The cast numbered only twelve, so everyone made strong contributions to the action. Bethany Irby and Glenn Rainey, as the gangsters, punched the comedy up without overwhelming the balance of the plot, and sold "Brush Up Your Shakespeare" through its multiple encores. Anthony Rodriguez wasn't as successful in his musical number ("From This Moment On"), but played General Harrison Howell with his usual energy and verve. Tameka Scotton and Al Stilo both did fine, energetic work as well.

J.C. Long played Fred Graham with less of the self-absorbed bluster that often accompanies the role, making his soft side more endearing as the plot played out. His "Where Is the Life That Late I Led?" was his musical highlight, with the acting taking precedence over the singing. Slightly nasal at times, his voice wasn't on a par with Natasha Drena's (whose would be?), but he used it effectively throughout and seemed to give the most nuanced performance.

For a change, the set was a great contributor to an Aurora show. The use of painted curtains filled the height of the stage beautifully, and the backstage set (with orchestra perched on top) had pleasing proportions and provided workable entrances and exits. The dual dressing room set moved on and off smoothly, acting as an appropriate backdrop to the more intimate scenes.

Costumes were as bright and colorful as the sets. The wigs, early in the run, looked acceptable, but might not hold up well through the end of the run, if previous productions have given any indication. For the time being, you can see a distinct difference in the Katherine-the-Shrew's hairdo before and after her "taming."

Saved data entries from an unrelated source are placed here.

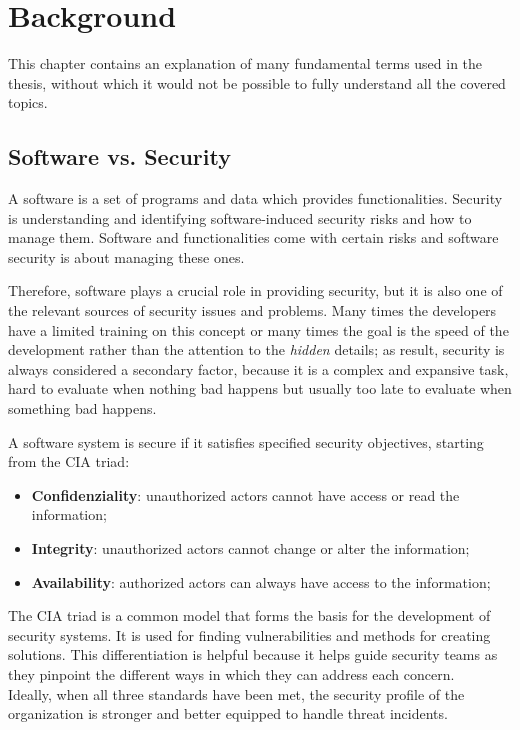 \chapter{Background}
\label{cha:background}


This chapter contains an explanation of many fundamental terms used in the thesis, without which it would not be possible to fully understand all the covered topics.

\section{Software vs. Security}

A software is a set of programs and data which provides functionalities. Security is understanding and identifying software-induced security risks and how to manage them. Software and functionalities come with certain risks and software security is about managing these ones.

Therefore, software plays a crucial role in providing security, but it is also one of the relevant sources of security issues and problems. Many times the developers have a limited training on this concept or many times the goal is the speed of the development rather than the attention to the \textit{hidden} details; as result, security is always considered a secondary factor, because it is a complex and expansive task, hard to evaluate when nothing bad happens but usually too late to evaluate when something bad happens.~\cite{st-slides}

A software system is secure if it satisfies specified security objectives, starting from the CIA triad:
\begin{itemize}
  \item \textbf{Confidenziality}: unauthorized actors cannot have access or read the information;
  \item \textbf{Integrity}: unauthorized actors cannot change or alter the information;
  \item \textbf{Availability}: authorized actors can always have access to the information;
\end{itemize}
The CIA triad is a common model that forms the basis for the development of security systems. It is used for finding vulnerabilities and methods for creating solutions. This differentiation is helpful because it helps guide security teams as they pinpoint the different ways in which they can address each concern.\\
Ideally, when all three standards have been met, the security profile of the organization is stronger and better equipped to handle threat incidents.~\cite{cia-triad}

At the end of the show, the capacity audience rose to its feet in ovation as the first cast members took their bows. This was a heartfelt standing ovation, well-deserved by the hard-working cast. And guess what? The applause didn't need to be amplified to fill the house with sound. [POST A COMMENT REGARDING THIS REVIEW]
Apparently they fixed it ... by Dedalus
... by Saturday afternoon, when everything sounded fine.
Saw It Sunday by playgoer
The sound problems I noted were on Sunday afternoon. It's a sound level problem, not popping or hissing or cutting in and out. Perhaps they boost the sound levels on Sunday afternoon, assuming they're playing to a blue-haired crowd that's hard of hearing? If so, they assumed wrong. I was gravely disappointed to find the infection of theatrical over-amplification spreading to the Aurora.